Thursday, August 1, 2013

A Full Life?

My life is full right now.  Full of commitments, full of surprises, full of love.  I can't stand to add anything else to my plate, and I don't want to start anything new until I get something good and firmly accomplished.  There's a bit of a problem with that, because a lot of the things I'm working on right now don't have very near-term goals, or even clearly-defined endpoints.  They all have milestones, of course, but there's always another carrot to chase after the current one's been caught.

Take the Philadelphia Marathon, for instance.  I just started my training for it earlier this week, but it's not my first marathon, and I have no intention of making it my last.  I had a good workout today on that front, too---five and a half miles, averaging an 8:20 pace.  That's just about the best I've ever done in this kind of weather.

I ran from my office, which was something I've never tried before.  I'd originally planned to wake up early, but I was writing so much last night that I got to bed late, and there was no way I was going to turn an already-pushing-it seven hours of sleep into six if I could help it.  So I brought my running clothes into work, thinking I might run at the end of the day.  Looking at the forecast though, it seemed more and more likely that it was going to rain later in the day, so I decided to run right when I got there.  Even that early in the day there was a bit of a drizzle, but it was a good drizzle---more refreshing than soaking.  I ran from DUMBO down to Red Hook along the waterfront.  The route's an interesting mix of parks, heavy industry, and hipsterdom.  When I came back I felt accomplished and ready to start the day.  (I stayed an hour later at the end than I usually did to make up the time---I'm not trying to goof off here or anything)

As far as the writing goes, I set a goal at the beginning of July to revise 15,500 words of my novel by the end of the month (using Camp NaNoWriMo), and I hit that goal exactly at midnight last night.  Now I'm a bit more than halfway through the whole thing, although I still have plenty of work ahead of me (some of the bits that are in most dire need of revising are still to come).

On top of all that, my wife and I are currently trying to introduce a kitten to our household.  She started life as a stray, and she's still trying to adapt to life among humans, so that's one hurdle.  She also faces the prospect of making friends with our existing cat, which currently is feeling like more of a challenge from Existing Cat's side than it is from Kitten's side.  It's only been five days so far though, and we still have plenty of tricks up our sleeves.  Kitten's starting to get more and more affectionate, and she's started playing with her jingle balls all on her own (although she could have chosen a better time than the crack of dawn this morning to reveal that to us).

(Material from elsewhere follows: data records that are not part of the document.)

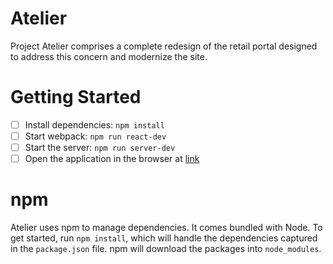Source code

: # Atelier
Project Atelier comprises a complete redesign of the retail portal designed to address this concern and modernize the site.

# Getting Started
-[ ] Install dependencies: `npm install`
-[ ] Start webpack: `npm run react-dev`
-[ ] Start the server: `npm run server-dev`
-[ ] Open the application in the browser at [link](localhost:3000)

# npm
Atelier uses npm to manage dependencies.  It comes bundled with Node.  To get started, run `npm install`, which will handle the dependencies captured in the `package.json` file.  npm will download the packages into `node_modules`.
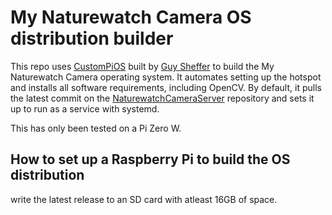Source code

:# My Naturewatch Camera OS distribution builder


This repo uses [CustomPiOS](https://github.com/guysoft/CustomPiOS) built by
[Guy Sheffer](https://github.com/guysoft) to build the My Naturewatch Camera
operating system. It automates setting up the hotspot and installs all software
requirements, including OpenCV. By default, it pulls the latest commit on
the [NaturewatchCameraServer](https://github.com/interactionresearchstudio/NaturewatchCameraServer)
repository and sets it up to run as a service with systemd.

This has only been tested on a Pi Zero W.

## How to set up a Raspberry Pi to build the OS distribution

write the latest release to an SD card with atleast 16GB of space.
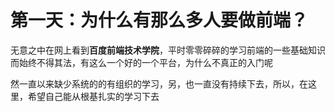  # 第一天：为什么有那么多人要做前端？

无意之中在网上看到**百度前端技术学院**，平时零零碎碎的学习前端的一些基础知识而始终不得其法，有这么一个好的一个平台，为什么不真正的入门呢

然一直以来缺少系统的的有组织的学习，另，也一直没有持续下去，所以，在这里，希望自己能从根基扎实的学习下去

Work has been keeping me awfully busy as well, with a project that could have a huge benefit to my career going live in two weeks, ready or not.  Right now it's looking a bit too much like "not", for reasons that are beyond my team's control, but we're pushing as hard as we can, and we're still a long ways from giving up hope.

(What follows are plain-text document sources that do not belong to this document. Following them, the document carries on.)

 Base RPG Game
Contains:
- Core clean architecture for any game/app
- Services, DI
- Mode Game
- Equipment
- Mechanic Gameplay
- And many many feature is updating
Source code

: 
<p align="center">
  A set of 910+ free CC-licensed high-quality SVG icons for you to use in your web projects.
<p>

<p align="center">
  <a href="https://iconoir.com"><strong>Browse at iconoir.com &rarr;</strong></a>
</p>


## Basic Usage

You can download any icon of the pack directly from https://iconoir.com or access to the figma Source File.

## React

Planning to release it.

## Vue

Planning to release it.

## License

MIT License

I've let some things slide in the midst of all this.  I've managed to keep up with my progress using Duolingo relearn all the Italian I forgot from high school, but my Japanese lessons on Rosetta Stone have slowed to more of a crawl than I'd like.  I've been neglecting the piano and guitar lately as well.  Most significantly, however, I haven't been keeping up with my share of the housecleaning---that's the one I feel worst about.  It's funny: I generally consider myself a clean, meticulous person, but when I'm focused on a project I still find it all too easy to let that kind of thing slide.  My wife's convinced that she's been a bad influence on me in that respect, but even when I was living alone I never managed to develop much of a passion for keeping everything tidy.  We've used a maid service from time to time, but there's a weird psychology around that: you can start feeling that your home is too messy to invite a stranger into it, even if that stranger's job is to clean the place.  Part of the problem is the clutter.  When there's stuff lying around that you'll lose track of if somebody else rearranges it, you want to deal with that first before getting to the more sanitation-related stuff.  When you don't get around to putting those things away though...

Still, we're making progress even on that front.  We've vowed to have the place in a state fit for company by Sunday, so with a firm goal in mind we've got a fire lit under our ass to accomplish it.  Then it's on to the fifty million other things we want to do with our lives...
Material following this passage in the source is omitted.